▶ [REQUIRED ACTION]:
Scan the entries below and extract each line with the word "driven" in it.

DATA below:

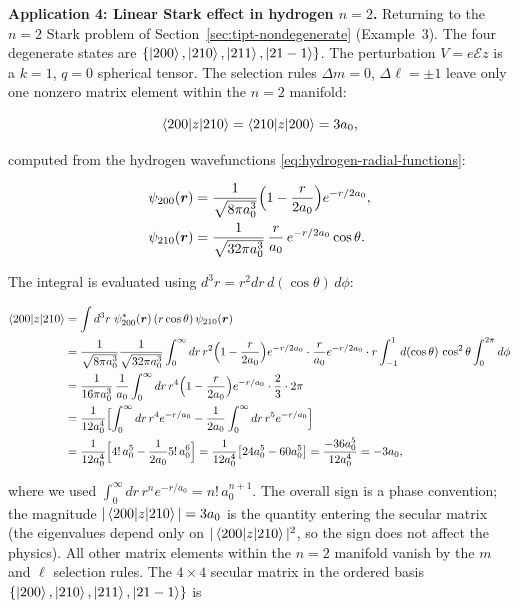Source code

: \medskip\noindent\textbf{Application 4: Linear Stark effect in hydrogen $n=2$.}
Returning to the $n=2$ Stark problem of Section~\ref{sec:tipt-nondegenerate} (Example~3). The four degenerate states are $\{\ket{200},\ket{210},\ket{211},\ket{21-1}\}$. The perturbation $V = e\mathcal{E}z$ is a $k=1$, $q=0$ spherical tensor. The selection rules $\Delta m = 0$, $\Delta\ell = \pm1$ leave only one nonzero matrix element within the $n=2$ manifold:
\begin{linenomath}
\begin{equation*}
\braket{200|z|210} = \braket{210|z|200} = 3a_{0},
\end{equation*}
\end{linenomath}
computed from the hydrogen wavefunctions \eqref{eq:hydrogen-radial-functions}:
\begin{linenomath}
\begin{align*}
\psi_{200}(\bm r) &= \frac{1}{\sqrt{8\pi a_{0}^{3}}}\Bigl(1-\frac{r}{2a_{0}}\Bigr)e^{-r/2a_{0}}, \\
\psi_{210}(\bm r) &= \frac{1}{\sqrt{32\pi a_{0}^{3}}}\,\frac{r}{a_{0}}\,e^{-r/2a_{0}}\cos\theta.
\end{align*}
\end{linenomath}
The integral is evaluated using $d^{3}r = r^{2}dr\,d(\cos\theta)\,d\phi$:
\begin{linenomath}
\begin{align*}
\braket{200|z|210}
&= \int d^{3}r\;\psi_{200}^{*}(\bm r)\,(r\cos\theta)\,\psi_{210}(\bm r) \\
&= \frac{1}{\sqrt{8\pi a_{0}^{3}}}\frac{1}{\sqrt{32\pi a_{0}^{3}}}
   \int_{0}^{\infty}dr\,r^{2}\Bigl(1-\frac{r}{2a_{0}}\Bigr)e^{-r/2a_{0}}
   \cdot \frac{r}{a_{0}}e^{-r/2a_{0}} \cdot r
   \int_{-1}^{1}d(\cos\theta)\,\cos^{2}\theta\int_{0}^{2\pi}d\phi \\
&= \frac{1}{16\pi a_{0}^{3}}\,
   \frac{1}{a_{0}}\int_{0}^{\infty}dr\,r^{4}\Bigl(1-\frac{r}{2a_{0}}\Bigr)e^{-r/a_{0}}
   \cdot \frac{2}{3}\cdot 2\pi \\
&= \frac{1}{12a_{0}^{4}}\Bigl[
   \int_{0}^{\infty}dr\,r^{4}e^{-r/a_{0}}
   - \frac{1}{2a_{0}}\int_{0}^{\infty}dr\,r^{5}e^{-r/a_{0}}
   \Bigr] \\
&= \frac{1}{12a_{0}^{4}}\Bigl[4!\,a_{0}^{5} - \frac{1}{2a_{0}}5!\,a_{0}^{6}\Bigr]
   = \frac{1}{12a_{0}^{4}}\bigl[24a_{0}^{5} - 60a_{0}^{5}\bigr]
   = \frac{-36a_{0}^{5}}{12a_{0}^{4}} = -3a_{0},
\end{align*}
\end{linenomath}
where we used $\int_{0}^{\infty}dr\,r^{n}e^{-r/a_{0}} = n!\,a_{0}^{n+1}$. The overall sign is a phase convention; the magnitude $|\braket{200|z|210}| = 3a_{0}$ is the quantity entering the secular matrix (the eigenvalues depend only on $|\braket{200|z|210}|^{2}$, so the sign does not affect the physics). All other matrix elements within the $n=2$ manifold vanish by the $m$ and $\ell$ selection rules. The $4\times4$ secular matrix in the ordered basis $\{\ket{200},\ket{210},\ket{211},\ket{21-1}\}$ is
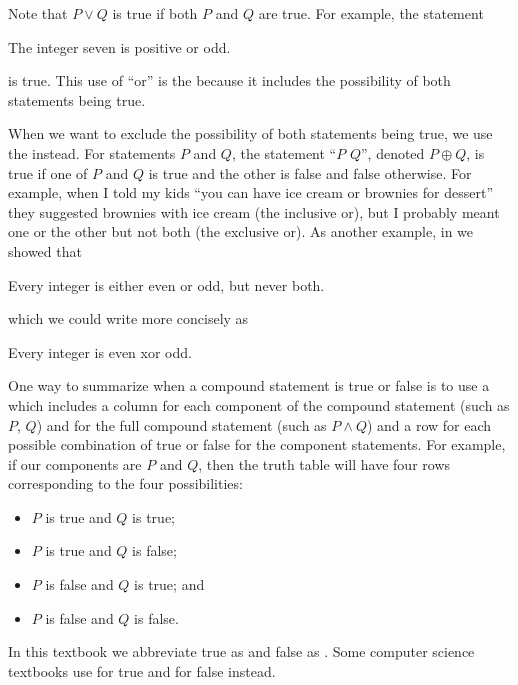 \begin{defn}
\begin{apart}
        \item Note that $P \lor Q$ is true if both $P$ and $Q$ are true.  For example, the statement 
            \begin{center}
                The integer seven is positive or odd.
            \end{center} 
        is true.  This use of ``or'' is the  because it includes the possibility of both statements being true.
        
        \item When we want to exclude the possibility of both statements being true, we use the  instead. For statements $P$ and $Q$, the statement ``$P$  $Q$'', denoted $P \oplus Q$, is true if one of $P$ and $Q$ is true and the other is false and false otherwise.  For example, when I told my kids ``you can have ice cream or brownies for dessert'' they suggested brownies with ice cream (the inclusive or), but I probably meant one or the other but not both (the exclusive or).  As another example, in  
        we showed that 
            \begin{center}
                Every integer is either even or odd, but never both.
            \end{center}
        which we could write more concisely as
            \begin{center}
                Every integer is even xor odd.
            \end{center} 

        \item One way to summarize when a compound statement is true or false is to use a  which includes a column for each component of the compound statement (such as $P$, $Q$) and for the full compound statement (such as $P \land Q$) and  a row for each possible combination of true or false for the component statements.  For example, if our components are $P$ and $Q$, then the truth table will have four rows corresponding to the four possibilities:
            \begin{itemize}
                \item $P$ is true and $Q$ is true;
                \item $P$ is true and $Q$ is false;
                \item $P$ is false and $Q$ is true; and
                \item $P$ is false and $Q$ is false.
            \end{itemize}
        In this textbook we abbreviate true as  and false as .  Some computer science textbooks use  for true and  for false instead. 
    \end{apart}   
\end{defn}


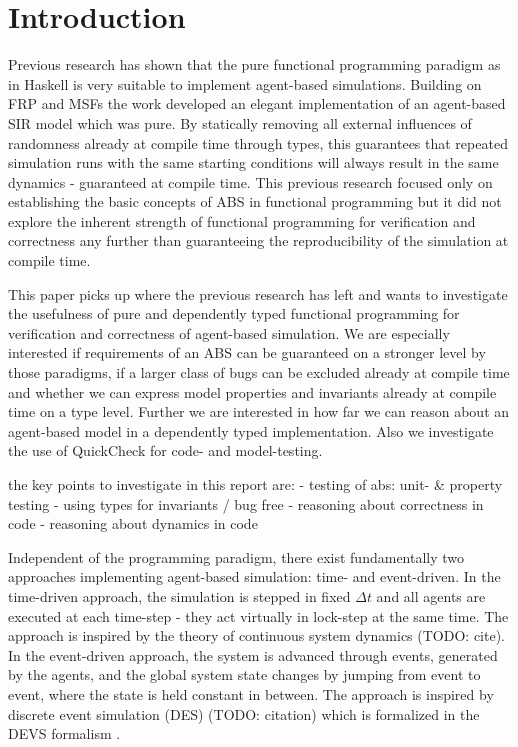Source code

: \section{Introduction}
Previous research has shown that the pure functional programming paradigm as in Haskell is very suitable to implement agent-based simulations. Building on FRP and MSFs the work developed an elegant implementation of an agent-based SIR model which was pure. By statically removing all external influences of randomness already at compile time through types, this guarantees that repeated simulation runs with the same starting conditions will always result in the same dynamics - guaranteed at compile time. This previous research focused only on establishing the basic concepts of ABS in functional programming but it did not explore the inherent strength of functional programming for verification and correctness any further than guaranteeing the reproducibility of the simulation at compile time.

This paper picks up where the previous research has left and wants to investigate the usefulness of pure and dependently typed functional programming for verification and correctness of agent-based simulation. We are especially interested if requirements of an ABS can be guaranteed on a stronger level by those paradigms, if a larger class of bugs can be excluded already at compile time and whether we can express model properties and invariants already at compile time on a type level. Further we are interested in how far we can reason about an agent-based model in a dependently typed implementation. Also we investigate the use of QuickCheck for code- and model-testing.


the key points to investigate in this report are:
- testing of abs: unit- \& property testing
- using types for invariants / bug free
- reasoning about correctness in code
- reasoning about dynamics in code


Independent of the programming paradigm, there exist fundamentally two approaches implementing agent-based simulation: time- and event-driven. In the time-driven approach, the simulation is stepped in fixed $\Delta t$ and all agents are executed at each time-step - they act virtually in lock-step at the same time. The approach is inspired by the theory of continuous system dynamics (TODO: cite).
In the event-driven approach, the system is advanced through events, generated by the agents, and the global system state changes by jumping from event to event, where the state is held constant in between. The approach is inspired by discrete event simulation (DES) (TODO: citation) which is formalized in the DEVS formalism \cite{zeigler_theory_2000}.

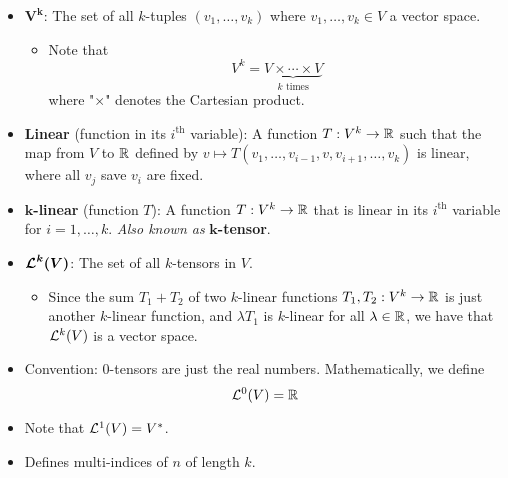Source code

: \documentclass[../notes.tex]{subfiles}
\begin{document}
\begin{itemize}
\begin{proof}
        \begin{equation*}
            [A^*f_i^*](e_j) = \left[ \sum_{k=1}^nc_{k,i}e_k^* \right](e_j)
            = c_{j,i}
        \end{equation*}
        and
        \begin{equation*}
            [A^*f_i^*](e_j) = f_i^*(Ae_j)
            = f_i^*\left( \sum_{k=1}^ma_{k,j}f_k \right)
            = a_{i,j}
        \end{equation*}
        so transitivity implies the desired result.
    \end{proof}
    \item {}$\bm{V^k}$: The set of all $k$-tuples $(v_1,\dots,v_k)$ where $v_1,\dots,v_k\in V$ a vector space.
    \begin{itemize}
        \item Note that
        \begin{equation*}
            V^k = \underbrace{V\times\cdots\times V}_{k\text{ times}}
        \end{equation*}
        where "$\times$" denotes the Cartesian product.
    \end{itemize}
    \item \textbf{Linear} (function in its $i^\text{th}$ variable): A function $T:V^k\to\R$ such that the map from $V$ to $\R$ defined by $v\mapsto T(v_1,\dots,v_{i-1},v,v_{i+1},\dots,v_k)$ is linear, where all $v_j$ save $v_i$ are fixed.
    \item \textbf{$\bm{k}$-linear} (function $T$): A function $T:V^k\to\R$ that is linear in its $i^\text{th}$ variable for $i=1,\dots,k$. \emph{Also known as} \textbf{$\bm{k}$-tensor}.
    \item $\bm{\lin[k]{V}}$: The set of all $k$-tensors in $V$.
    \begin{itemize}
        \item Since the sum $T_1+T_2$ of two $k$-linear functions $T_1,T_2:V^k\to\R$ is just another $k$-linear function, and $\lambda T_1$ is $k$-linear for all $\lambda\in\R$, we have that $\lin[k]{V}$ is a vector space.
    \end{itemize}
    \item Convention: 0-tensors are just the real numbers. Mathematically, we define
    \begin{equation*}
        \lin[0]{V} = \R
    \end{equation*}
    \item Note that $\lin[1]{V}=V^*$.
    \item Defines multi-indices of $n$ of length $k$.

\end{itemize}
\end{document}
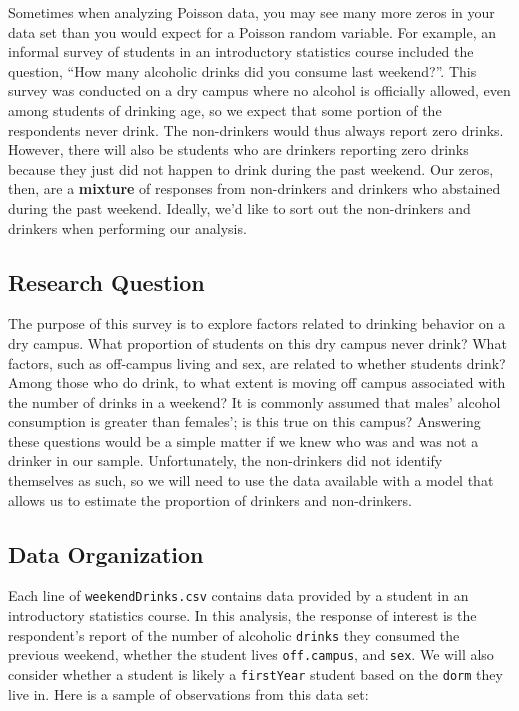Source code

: \documentclass[
]{krantz}
\begin{document}
Sometimes when analyzing Poisson data, you may see many more zeros in your data set than you would expect for a Poisson random variable. For example, an informal survey of students in an introductory statistics course included the question, ``How many alcoholic drinks did you consume last weekend?''. This survey was conducted on a dry campus where no alcohol is officially allowed, even among students of drinking age, so we expect that some portion of the respondents never drink. The non-drinkers would thus always report zero drinks. However, there will also be students who are drinkers reporting zero drinks because they just did not happen to drink during the past weekend. Our zeros, then, are a \textbf{mixture} of responses from non-drinkers and drinkers who abstained during the past weekend. Ideally, we'd like to sort out the non-drinkers and drinkers when performing our analysis.

\hypertarget{research-question}{%
\subsection{Research Question}\label{research-question}}

The purpose of this survey is to explore factors related to drinking behavior on a dry campus. What proportion of students on this dry campus never drink? What factors, such as off-campus living and sex, are related to whether students drink? Among those who do drink, to what extent is moving off campus associated with the number of drinks in a weekend? It is commonly assumed that males' alcohol consumption is greater than females'; is this true on this campus? Answering these questions would be a simple matter if we knew who was and was not a drinker in our sample. Unfortunately, the non-drinkers did not identify themselves as such, so we will need to use the data available with a model that allows us to estimate the proportion of drinkers and non-drinkers.

\hypertarget{data-organization-2}{%
\subsection{Data Organization}\label{data-organization-2}}

Each line of \texttt{weekendDrinks.csv} contains data provided by a student in an introductory statistics course. In this analysis, the response of interest is the respondent's report of the number of alcoholic \texttt{drinks} they consumed the previous weekend, whether the student lives \texttt{off.campus}, and \texttt{sex}. We will also consider whether a student is likely a \texttt{firstYear} student based on the \texttt{dorm} they live in. Here is a sample of observations from this data set:
\end{document}
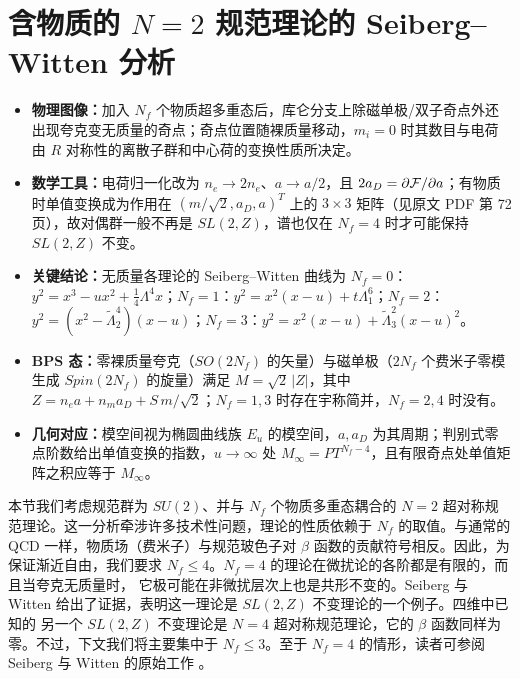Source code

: 
\section{含物质的 $N=2$ 规范理论的 Seiberg--Witten 分析}

\begin{keypoints}
\begin{itemize}
\item \textbf{物理图像：}加入 $N_f$ 个物质超多重态后，库仑分支上除磁单极/双子奇点外还出现夸克变无质量的奇点；奇点位置随裸质量移动，$m_i=0$ 时其数目与电荷由 $R$ 对称性的离散子群和中心荷的变换性质所决定。
\item \textbf{数学工具：}电荷归一化改为 $n_e\to2n_e$、$a\to a/2$，且 $2a_D=\partial{\cal F}/\partial a$；有物质时单值变换成为作用在 $(m/\sqrt2,a_D,a)^T$ 上的 $3\times3$ 矩阵（见原文 PDF 第 72 页），故对偶群一般不再是 $SL(2,Z)$，谱也仅在 $N_f=4$ 时才可能保持 $SL(2,Z)$ 不变。
\item \textbf{关键结论：}无质量各理论的 Seiberg--Witten 曲线为 $N_f=0$：$y^2=x^3-ux^2+\frac14\Lambda^4x$；$N_f=1$：$y^2=x^2(x-u)+t\Lambda_1^6$；$N_f=2$：$y^2=(x^2-\tilde\Lambda_2^4)(x-u)$；$N_f=3$：$y^2=x^2(x-u)+\tilde\Lambda_3^2(x-u)^2$。
\item \textbf{BPS 态：}零裸质量夸克（$SO(2N_f)$ 的矢量）与磁单极（$2N_f$ 个费米子零模生成 $Spin(2N_f)$ 的旋量）满足 $M=\sqrt2\,|Z|$，其中 $Z=n_ea+n_ma_D+S\,m/\sqrt2$；$N_f=1,3$ 时存在宇称简并，$N_f=2,4$ 时没有。
\item \textbf{几何对应：}模空间视为椭圆曲线族 $E_u$ 的模空间，$a,a_D$ 为其周期；判别式零点阶数给出单值变换的指数，$u\to\infty$ 处 $M_\infty=PT^{N_f-4}$，且有限奇点处单值矩阵之积应等于 $M_\infty$。
\end{itemize}
\end{keypoints}

本节我们考虑规范群为 $SU(2)$、并与 $N_f$ 个物质多重态耦合的 $N=2$
超对称规范理论。这一分析牵涉许多技术性问题，理论的性质依赖于 $N_f$
的取值。与通常的 QCD 一样，物质场（费米子）与规范玻色子对 $\beta$
函数的贡献符号相反。因此，为保证渐近自由，我们要求 $N_f
\leq 4$。$N_f =4$ 的理论在微扰论的各阶都是有限的，而且当夸克无质量时，
它极可能在非微扰层次上也是共形不变的。Seiberg 与 Witten
给出了证据，表明这一理论是 $SL(2,Z)$ 不变理论的一个例子。四维中已知的
另一个 $SL(2,Z)$ 不变理论是 $N=4$ 超对称规范理论，它的 $\beta$
函数同样为零。不过，下文我们将主要集中于 $N_f\leq 3$。至于 $N_f=4$
的情形，读者可参阅 Seiberg 与 Witten 的原始工作 \cite{SW2}。

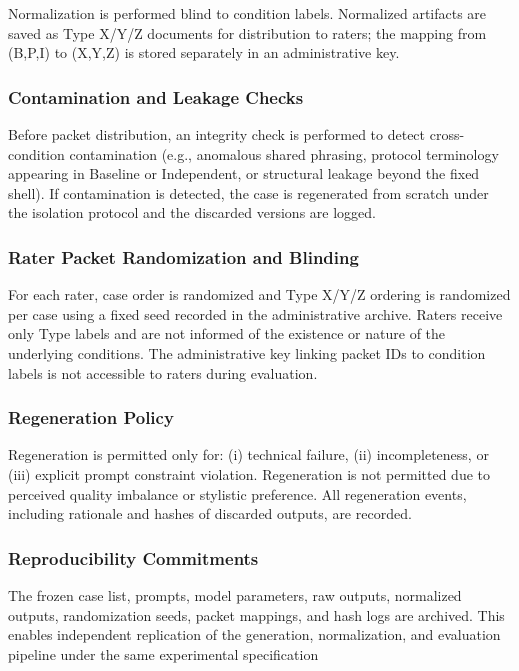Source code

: Normalization is performed blind to condition labels. Normalized artifacts are saved as Type X/Y/Z documents for distribution to raters; the mapping from (B,P,I) to (X,Y,Z) is stored separately in an administrative key.

\subsubsection{Contamination and Leakage Checks}

Before packet distribution, an integrity check is performed to detect cross-condition contamination (e.g., anomalous shared phrasing, protocol terminology appearing in Baseline or Independent, or structural leakage beyond the fixed shell). If contamination is detected, the case is regenerated from scratch under the isolation protocol and the discarded versions are logged.

\subsubsection{Rater Packet Randomization and Blinding}

For each rater, case order is randomized and Type X/Y/Z ordering is randomized per case using a fixed seed recorded in the administrative archive. Raters receive only Type labels and are not informed of the existence or nature of the underlying conditions. The administrative key linking packet IDs to condition labels is not accessible to raters during evaluation.

\subsubsection{Regeneration Policy}

Regeneration is permitted only for: (i) technical failure, (ii) incompleteness, or (iii) explicit prompt constraint violation. Regeneration is not permitted due to perceived quality imbalance or stylistic preference. All regeneration events, including rationale and hashes of discarded outputs, are recorded.

\subsubsection{Reproducibility Commitments}

The frozen case list, prompts, model parameters, raw outputs, normalized outputs, randomization seeds, packet mappings, and hash logs are archived. This enables independent replication of the generation, normalization, and evaluation pipeline under the same experimental specification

End of DATA.

▶ [TASK RESULT]:
Independent of the programming paradigm, there exist fundamentally two approaches implementing agent-based simulation: time- and event-driven. In the time-driven approach, the simulation is stepped in fixed $\Delta t$ and all agents are executed at each time-step - they act virtually in lock-step at the same time. The approach is inspired by the theory of continuous system dynamics (TODO: cite).
In the event-driven approach, the system is advanced through events, generated by the agents, and the global system state changes by jumping from event to event, where the state is held constant in between. The approach is inspired by discrete event simulation (DES) (TODO: citation) which is formalized in the DEVS formalism \cite{zeigler_theory_2000}.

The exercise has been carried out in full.